These are my rough thoughts. I expect this document to change over time. I also greatly value community feedback on these thoughts. This includes both content and organization. Providing feedback via issues, pull requests, or discussions is welcomed and encouraged.
There is a lot written about the benefits of code review. There is also a lot written about code review processes for software engineers or people who work with code in production and can take advantage of CI/CD pipelines or testing environments. I think there is less written about code review for analysts. If you know of any existing resources along these lines, please share.
Even though this repository is named Code Review For Analysts
, your job title does not need to be analyst
to benefit from this document; this document is for teams who write code for the purposes of data analysis and employ code review. This document does not apply to
code review of R packages, as that follows as a separate process. Other job titles that may find this document useful include data scientist, (bio)statistician, and analytics engineer.
- Code Review in the Lab, or … How do you review code that accompanies a research project or paper?, ROpenSci 2018, recording, blog post
- Opionated Analysis Development, Hillary Parker 2017, paper, slides, recording
- R Code Review Checklist, Travis Gerke 2021, repository
- Code smells and feels, Jenny Bryan 2018, slides, recording
My team works with clinical trials data and programs in R using tidyverse syntax. The specifications written here are tailored to that context; I am happy to consider making it more generalizable in the future.
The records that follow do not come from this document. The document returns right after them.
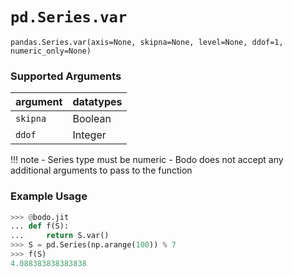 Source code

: # `pd.Series.var`

`pandas.Series.var(axis=None, skipna=None, level=None, ddof=1, numeric_only=None)`

### Supported Arguments

| argument                    | datatypes                             |
|-----------------------------|---------------------------------------|
| `skipna`                    |    Boolean                            |
| `ddof`                      |    Integer                            |

!!! note
    - Series type must be numeric
    - Bodo does not accept any additional arguments to pass to the
    function


### Example Usage

``` py
>>> @bodo.jit
... def f(S):
...     return S.var()
>>> S = pd.Series(np.arange(100)) % 7
>>> f(S)
4.088383838383838
```

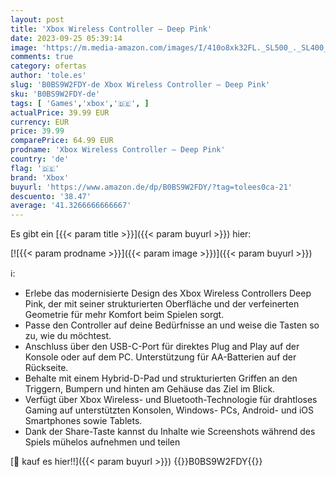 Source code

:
 ```yaml
---
layout: post
title: 'Xbox Wireless Controller – Deep Pink'
date: 2023-09-25 05:39:14
image: 'https://m.media-amazon.com/images/I/410o8xk32FL._SL500_._SL400_.jpg'
comments: true
category: ofertas
author: 'tole.es'
slug: 'B0BS9W2FDY-de Xbox Wireless Controller – Deep Pink'
sku: 'B0BS9W2FDY-de'
tags: [ 'Games','xbox','🇩🇪', ]
actualPrice: 39.99 EUR
currency: EUR
price: 39.99
comparePrice: 64.99 EUR
prodname: 'Xbox Wireless Controller – Deep Pink'
country: 'de'
flag: '🇩🇪'
brand: 'Xbox'
buyurl: 'https://www.amazon.de/dp/B0BS9W2FDY/?tag=tolees0ca-21'
descuento: '38.47'
average: '41.3266666666667'
---
```


Es gibt ein [{{< param title >}}]({{< param buyurl >}}) hier:

[![{{< param prodname >}}]({{< param image >}})]({{< param buyurl >}})

ℹ️:

- Erlebe das modernisierte Design des Xbox Wireless Controllers Deep Pink, der mit seiner strukturierten Oberfläche und der verfeinerten Geometrie für mehr Komfort beim Spielen sorgt.
- Passe den Controller auf deine Bedürfnisse an und weise die Tasten so zu, wie du möchtest.
- Anschluss über den USB-C-Port für direktes Plug and Play auf der Konsole oder auf dem PC. Unterstützung für AA-Batterien auf der Rückseite.
- Behalte mit einem Hybrid-D-Pad und strukturierten Griffen an den Triggern, Bumpern und hinten am Gehäuse das Ziel im Blick.
- Verfügt über Xbox Wireless- und Bluetooth-Technologie für drahtloses Gaming auf unterstützten Konsolen, Windows- PCs, Android- und iOS Smartphones sowie Tablets.
- Dank der Share-Taste kannst du Inhalte wie Screenshots während des Spiels mühelos aufnehmen und teilen

[🛒 kauf es hier!!]({{< param buyurl >}})
{{<world>}}B0BS9W2FDY{{</world>}}
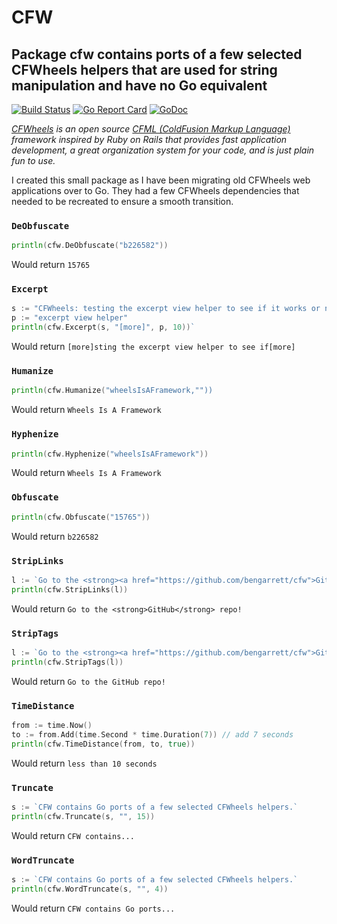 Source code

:# CFW

## Package cfw contains ports of a few selected CFWheels helpers that are used for string manipulation and have no Go equivalent

[![Build Status](https://travis-ci.org/bengarrett/cfw.svg?branch=master)](https://travis-ci.org/bengarrett/cfw) [![Go Report Card](https://goreportcard.com/badge/github.com/bengarrett/cfw)](https://goreportcard.com/report/github.com/bengarrett/cfw) [![GoDoc](https://godoc.org/github.com/bengarrett/cfw?status.svg)](https://godoc.org/github.com/bengarrett/cfw)

_[CFWheels](https://cfwheels.org/) is an open source [CFML (ColdFusion Markup Language)](http://lucee.org/) framework inspired by Ruby on Rails that provides fast application development, a great organization system for your code, and is just plain fun to use._

I created this small package as I have been migrating old CFWheels web applications over to Go. They had a few CFWheels dependencies that needed to be recreated to ensure a smooth transition.

### `DeObfuscate`

```Go
println(cfw.DeObfuscate("b226582"))
```

Would return `15765`

### `Excerpt`

```Go
s := "CFWheels: testing the excerpt view helper to see if it works or not."
p := "excerpt view helper"
println(cfw.Excerpt(s, "[more]", p, 10))`
```

Would return `[more]sting the excerpt view helper to see if[more]`

### `Humanize`

```Go
println(cfw.Humanize("wheelsIsAFramework,""))
```

Would return `Wheels Is A Framework`

### `Hyphenize`

```Go
println(cfw.Hyphenize("wheelsIsAFramework"))
```

Would return `Wheels Is A Framework`

### `Obfuscate`

```Go
println(cfw.Obfuscate("15765"))
```

Would return `b226582`

### `StripLinks`

```Go
l := `Go to the <strong><a href="https://github.com/bengarrett/cfw">GitHub</a></strong> repo!`
println(cfw.StripLinks(l))
```

Would return `Go to the <strong>GitHub</strong> repo!`

### `StripTags`

```Go
l := `Go to the <strong><a href="https://github.com/bengarrett/cfw">GitHub</a></strong> repo!`
println(cfw.StripTags(l))
```

Would return `Go to the GitHub repo!`

### `TimeDistance`

```Go
from := time.Now()
to := from.Add(time.Second * time.Duration(7)) // add 7 seconds
println(cfw.TimeDistance(from, to, true))
```

Would return `less than 10 seconds`

### `Truncate`

```Go
s := `CFW contains Go ports of a few selected CFWheels helpers.`
println(cfw.Truncate(s, "", 15))

```

Would return `CFW contains...`

### `WordTruncate`

```Go
s := `CFW contains Go ports of a few selected CFWheels helpers.`
println(cfw.WordTruncate(s, "", 4))

```

Would return `CFW contains Go ports...` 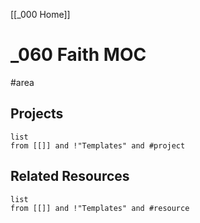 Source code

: [[_000 Home]]
# _060 Faith MOC
#area

## Projects
```dataview
list
from [[]] and !"Templates" and #project
```

## Related Resources
```dataview
list
from [[]] and !"Templates" and #resource
```
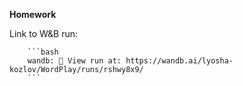  **Homework**
 
Link to W&B run:

        ```bash
        wandb: 🚀 View run at: https://wandb.ai/lyosha-kozlov/WordPlay/runs/rshwy8x9/
        ```

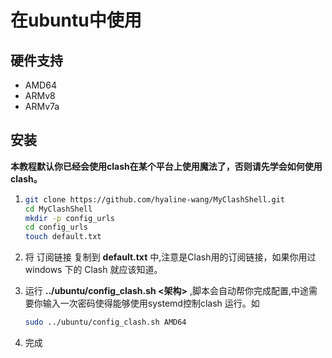 # 在ubuntu中使用
## 硬件支持
- AMD64
- ARMv8
- ARMv7a
## 安装
**本教程默认你已经会使用clash在某个平台上使用魔法了，否则请先学会如何使用clash。**

1. ```bash
   git clone https://github.com/hyaline-wang/MyClashShell.git
   cd MyClashShell
   mkdir -p config_urls
   cd config_urls
   touch default.txt
   ```

2. 将 订阅链接 复制到 **default.txt** 中,注意是Clash用的订阅链接，如果你用过windows 下的 Clash 就应该知道。

3. 运行 **../ubuntu/config_clash.sh <架构>** ,脚本会自动帮你完成配置,中途需要你输入一次密码使得能够使用systemd控制clash 运行。如
   
   ```bash
   sudo ../ubuntu/config_clash.sh AMD64
   ```
4. 完成

<!-- ## 更新订阅

1. 修改clash_link.txt 为新的 订阅链接
2. ./update_clash_url.sh -->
My team also works in a specific project template. For now, some of those details may go in here as well.
The aims of this document are to:
- Provide a team with a clear set of expectations and guidelines to follow before they submit code for review.
- Empower a team to learn how to review code.
.github/pull_request_template.md
- Make sure you (the person submitting the code) have a clear understanding of the end user's request. A reliable way to do this is to write the specifications as you understand them and send your written description to the requester to confirm you are on the same page.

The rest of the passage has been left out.